Records from a data collection:
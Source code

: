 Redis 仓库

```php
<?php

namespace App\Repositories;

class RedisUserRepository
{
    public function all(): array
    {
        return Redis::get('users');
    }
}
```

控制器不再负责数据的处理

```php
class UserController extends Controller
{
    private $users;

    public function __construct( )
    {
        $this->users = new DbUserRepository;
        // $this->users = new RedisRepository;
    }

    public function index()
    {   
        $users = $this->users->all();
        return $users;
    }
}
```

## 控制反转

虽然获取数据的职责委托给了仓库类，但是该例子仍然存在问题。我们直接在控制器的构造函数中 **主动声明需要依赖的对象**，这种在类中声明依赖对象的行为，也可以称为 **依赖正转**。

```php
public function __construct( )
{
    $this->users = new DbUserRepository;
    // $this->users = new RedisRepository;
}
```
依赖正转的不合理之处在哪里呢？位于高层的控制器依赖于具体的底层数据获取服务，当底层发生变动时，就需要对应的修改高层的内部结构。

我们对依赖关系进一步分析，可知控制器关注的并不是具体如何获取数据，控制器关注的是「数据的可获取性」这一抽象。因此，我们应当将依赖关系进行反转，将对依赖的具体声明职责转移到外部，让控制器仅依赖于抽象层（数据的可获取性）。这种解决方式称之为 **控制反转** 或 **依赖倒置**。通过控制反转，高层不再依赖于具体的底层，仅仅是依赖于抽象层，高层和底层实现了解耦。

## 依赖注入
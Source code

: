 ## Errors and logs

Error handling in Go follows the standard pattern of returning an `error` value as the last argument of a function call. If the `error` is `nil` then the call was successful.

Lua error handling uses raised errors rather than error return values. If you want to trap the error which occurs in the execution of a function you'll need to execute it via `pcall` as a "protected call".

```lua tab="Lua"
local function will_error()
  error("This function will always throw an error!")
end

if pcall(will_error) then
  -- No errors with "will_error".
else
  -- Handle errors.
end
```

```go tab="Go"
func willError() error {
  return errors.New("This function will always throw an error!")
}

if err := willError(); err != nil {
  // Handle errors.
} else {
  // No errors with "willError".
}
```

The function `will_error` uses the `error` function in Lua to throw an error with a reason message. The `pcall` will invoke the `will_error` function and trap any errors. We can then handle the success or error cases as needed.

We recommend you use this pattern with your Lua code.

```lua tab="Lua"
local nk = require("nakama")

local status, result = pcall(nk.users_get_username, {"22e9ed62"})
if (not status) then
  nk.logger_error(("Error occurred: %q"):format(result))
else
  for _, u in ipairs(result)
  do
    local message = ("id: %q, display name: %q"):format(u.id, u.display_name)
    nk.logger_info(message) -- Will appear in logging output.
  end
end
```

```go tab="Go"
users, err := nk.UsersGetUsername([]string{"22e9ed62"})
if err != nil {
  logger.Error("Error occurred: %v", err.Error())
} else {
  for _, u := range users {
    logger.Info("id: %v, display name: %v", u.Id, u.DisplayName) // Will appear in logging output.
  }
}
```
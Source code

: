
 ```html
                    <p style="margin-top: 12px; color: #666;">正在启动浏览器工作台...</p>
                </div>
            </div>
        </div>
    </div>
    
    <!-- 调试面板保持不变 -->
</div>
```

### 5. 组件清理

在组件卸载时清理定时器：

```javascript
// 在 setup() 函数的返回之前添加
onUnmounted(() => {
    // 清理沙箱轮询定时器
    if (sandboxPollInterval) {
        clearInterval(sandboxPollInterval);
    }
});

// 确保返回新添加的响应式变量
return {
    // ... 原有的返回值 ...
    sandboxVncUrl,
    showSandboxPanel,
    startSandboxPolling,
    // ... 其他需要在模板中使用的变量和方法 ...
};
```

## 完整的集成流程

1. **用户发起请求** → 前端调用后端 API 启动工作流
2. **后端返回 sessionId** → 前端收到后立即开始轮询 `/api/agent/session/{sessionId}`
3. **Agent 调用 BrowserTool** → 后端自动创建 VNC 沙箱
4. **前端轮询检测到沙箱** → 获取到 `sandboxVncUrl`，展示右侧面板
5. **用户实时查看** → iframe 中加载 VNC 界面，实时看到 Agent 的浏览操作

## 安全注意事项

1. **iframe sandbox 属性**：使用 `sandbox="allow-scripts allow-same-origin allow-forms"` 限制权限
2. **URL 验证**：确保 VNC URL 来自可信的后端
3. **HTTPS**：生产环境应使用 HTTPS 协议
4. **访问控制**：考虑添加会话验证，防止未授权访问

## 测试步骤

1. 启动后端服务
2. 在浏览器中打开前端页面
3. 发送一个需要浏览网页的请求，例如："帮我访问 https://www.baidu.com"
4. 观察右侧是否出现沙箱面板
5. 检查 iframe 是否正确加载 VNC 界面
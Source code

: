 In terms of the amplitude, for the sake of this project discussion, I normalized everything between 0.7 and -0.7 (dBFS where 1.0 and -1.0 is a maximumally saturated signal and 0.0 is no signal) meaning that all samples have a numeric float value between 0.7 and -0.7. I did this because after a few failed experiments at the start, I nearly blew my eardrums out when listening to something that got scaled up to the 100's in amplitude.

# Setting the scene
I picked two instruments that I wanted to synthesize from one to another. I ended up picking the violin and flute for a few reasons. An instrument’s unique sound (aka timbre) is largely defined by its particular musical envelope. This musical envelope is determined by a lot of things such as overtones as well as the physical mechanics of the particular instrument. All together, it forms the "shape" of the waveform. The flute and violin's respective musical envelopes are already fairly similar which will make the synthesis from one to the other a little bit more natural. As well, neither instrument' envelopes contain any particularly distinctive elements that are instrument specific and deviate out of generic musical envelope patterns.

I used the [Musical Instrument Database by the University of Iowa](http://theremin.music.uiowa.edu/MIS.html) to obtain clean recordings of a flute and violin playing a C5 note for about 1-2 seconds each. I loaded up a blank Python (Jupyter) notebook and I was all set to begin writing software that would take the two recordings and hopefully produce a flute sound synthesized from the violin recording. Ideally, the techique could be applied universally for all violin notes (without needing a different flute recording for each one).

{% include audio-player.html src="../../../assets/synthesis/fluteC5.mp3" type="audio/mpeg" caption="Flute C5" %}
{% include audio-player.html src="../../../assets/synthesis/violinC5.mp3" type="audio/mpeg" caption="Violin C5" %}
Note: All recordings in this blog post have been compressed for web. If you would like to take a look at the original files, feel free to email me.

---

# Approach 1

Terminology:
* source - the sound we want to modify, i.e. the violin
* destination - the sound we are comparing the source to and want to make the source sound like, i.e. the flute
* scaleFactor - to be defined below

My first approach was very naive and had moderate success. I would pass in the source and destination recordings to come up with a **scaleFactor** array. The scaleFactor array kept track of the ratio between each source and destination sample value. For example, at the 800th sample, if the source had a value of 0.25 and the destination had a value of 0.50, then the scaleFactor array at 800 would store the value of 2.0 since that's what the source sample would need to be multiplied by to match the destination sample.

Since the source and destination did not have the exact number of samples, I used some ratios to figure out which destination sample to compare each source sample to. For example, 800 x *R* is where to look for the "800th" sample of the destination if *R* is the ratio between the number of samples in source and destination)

REQUIRED ACTION: The records are to be repeated in full, exactly as they stand.

EXPECTED OUTPUT:
Source code

: Redis 仓库

```php
<?php

namespace App\Repositories;

class RedisUserRepository
{
    public function all(): array
    {
        return Redis::get('users');
    }
}
```

控制器不再负责数据的处理

```php
class UserController extends Controller
{
    private $users;

    public function __construct( )
    {
        $this->users = new DbUserRepository;
        // $this->users = new RedisRepository;
    }

    public function index()
    {   
        $users = $this->users->all();
        return $users;
    }
}
```

## 控制反转

虽然获取数据的职责委托给了仓库类，但是该例子仍然存在问题。我们直接在控制器的构造函数中 **主动声明需要依赖的对象**，这种在类中声明依赖对象的行为，也可以称为 **依赖正转**。

```php
public function __construct( )
{
    $this->users = new DbUserRepository;
    // $this->users = new RedisRepository;
}
```
依赖正转的不合理之处在哪里呢？位于高层的控制器依赖于具体的底层数据获取服务，当底层发生变动时，就需要对应的修改高层的内部结构。

我们对依赖关系进一步分析，可知控制器关注的并不是具体如何获取数据，控制器关注的是「数据的可获取性」这一抽象。因此，我们应当将依赖关系进行反转，将对依赖的具体声明职责转移到外部，让控制器仅依赖于抽象层（数据的可获取性）。这种解决方式称之为 **控制反转** 或 **依赖倒置**。通过控制反转，高层不再依赖于具体的底层，仅仅是依赖于抽象层，高层和底层实现了解耦。

## 依赖注入
Source code

: ## Errors and logs

Error handling in Go follows the standard pattern of returning an `error` value as the last argument of a function call. If the `error` is `nil` then the call was successful.

Lua error handling uses raised errors rather than error return values. If you want to trap the error which occurs in the execution of a function you'll need to execute it via `pcall` as a "protected call".

```lua tab="Lua"
local function will_error()
  error("This function will always throw an error!")
end

if pcall(will_error) then
  -- No errors with "will_error".
else
  -- Handle errors.
end
```

```go tab="Go"
func willError() error {
  return errors.New("This function will always throw an error!")
}

if err := willError(); err != nil {
  // Handle errors.
} else {
  // No errors with "willError".
}
```

The function `will_error` uses the `error` function in Lua to throw an error with a reason message. The `pcall` will invoke the `will_error` function and trap any errors. We can then handle the success or error cases as needed.

We recommend you use this pattern with your Lua code.

```lua tab="Lua"
local nk = require("nakama")

local status, result = pcall(nk.users_get_username, {"22e9ed62"})
if (not status) then
  nk.logger_error(("Error occurred: %q"):format(result))
else
  for _, u in ipairs(result)
  do
    local message = ("id: %q, display name: %q"):format(u.id, u.display_name)
    nk.logger_info(message) -- Will appear in logging output.
  end
end
```

```go tab="Go"
users, err := nk.UsersGetUsername([]string{"22e9ed62"})
if err != nil {
  logger.Error("Error occurred: %v", err.Error())
} else {
  for _, u := range users {
    logger.Info("id: %v, display name: %v", u.Id, u.DisplayName) // Will appear in logging output.
  }
}
```
Source code

:
 ```html
                    <p style="margin-top: 12px; color: #666;">正在启动浏览器工作台...</p>
                </div>
            </div>
        </div>
    </div>
    
    <!-- 调试面板保持不变 -->
</div>
```

### 5. 组件清理

在组件卸载时清理定时器：

```javascript
// 在 setup() 函数的返回之前添加
onUnmounted(() => {
    // 清理沙箱轮询定时器
    if (sandboxPollInterval) {
        clearInterval(sandboxPollInterval);
    }
});

// 确保返回新添加的响应式变量
return {
    // ... 原有的返回值 ...
    sandboxVncUrl,
    showSandboxPanel,
    startSandboxPolling,
    // ... 其他需要在模板中使用的变量和方法 ...
};
```

## 完整的集成流程

1. **用户发起请求** → 前端调用后端 API 启动工作流
2. **后端返回 sessionId** → 前端收到后立即开始轮询 `/api/agent/session/{sessionId}`
3. **Agent 调用 BrowserTool** → 后端自动创建 VNC 沙箱
4. **前端轮询检测到沙箱** → 获取到 `sandboxVncUrl`，展示右侧面板
5. **用户实时查看** → iframe 中加载 VNC 界面，实时看到 Agent 的浏览操作

## 安全注意事项

1. **iframe sandbox 属性**：使用 `sandbox="allow-scripts allow-same-origin allow-forms"` 限制权限
2. **URL 验证**：确保 VNC URL 来自可信的后端
3. **HTTPS**：生产环境应使用 HTTPS 协议
4. **访问控制**：考虑添加会话验证，防止未授权访问

## 测试步骤

1. 启动后端服务
2. 在浏览器中打开前端页面
3. 发送一个需要浏览网页的请求，例如："帮我访问 https://www.baidu.com"
4. 观察右侧是否出现沙箱面板
5. 检查 iframe 是否正确加载 VNC 界面
Source code

: In terms of the amplitude, for the sake of this project discussion, I normalized everything between 0.7 and -0.7 (dBFS where 1.0 and -1.0 is a maximumally saturated signal and 0.0 is no signal) meaning that all samples have a numeric float value between 0.7 and -0.7. I did this because after a few failed experiments at the start, I nearly blew my eardrums out when listening to something that got scaled up to the 100's in amplitude.

# Setting the scene
I picked two instruments that I wanted to synthesize from one to another. I ended up picking the violin and flute for a few reasons. An instrument’s unique sound (aka timbre) is largely defined by its particular musical envelope. This musical envelope is determined by a lot of things such as overtones as well as the physical mechanics of the particular instrument. All together, it forms the "shape" of the waveform. The flute and violin's respective musical envelopes are already fairly similar which will make the synthesis from one to the other a little bit more natural. As well, neither instrument' envelopes contain any particularly distinctive elements that are instrument specific and deviate out of generic musical envelope patterns.

I used the [Musical Instrument Database by the University of Iowa](http://theremin.music.uiowa.edu/MIS.html) to obtain clean recordings of a flute and violin playing a C5 note for about 1-2 seconds each. I loaded up a blank Python (Jupyter) notebook and I was all set to begin writing software that would take the two recordings and hopefully produce a flute sound synthesized from the violin recording. Ideally, the techique could be applied universally for all violin notes (without needing a different flute recording for each one).

{% include audio-player.html src="../../../assets/synthesis/fluteC5.mp3" type="audio/mpeg" caption="Flute C5" %}
{% include audio-player.html src="../../../assets/synthesis/violinC5.mp3" type="audio/mpeg" caption="Violin C5" %}
Note: All recordings in this blog post have been compressed for web. If you would like to take a look at the original files, feel free to email me.

---

# Approach 1

Terminology:
* source - the sound we want to modify, i.e. the violin
* destination - the sound we are comparing the source to and want to make the source sound like, i.e. the flute
* scaleFactor - to be defined below

My first approach was very naive and had moderate success. I would pass in the source and destination recordings to come up with a **scaleFactor** array. The scaleFactor array kept track of the ratio between each source and destination sample value. For example, at the 800th sample, if the source had a value of 0.25 and the destination had a value of 0.50, then the scaleFactor array at 800 would store the value of 2.0 since that's what the source sample would need to be multiplied by to match the destination sample.

Since the source and destination did not have the exact number of samples, I used some ratios to figure out which destination sample to compare each source sample to. For example, 800 x *R* is where to look for the "800th" sample of the destination if *R* is the ratio between the number of samples in source and destination)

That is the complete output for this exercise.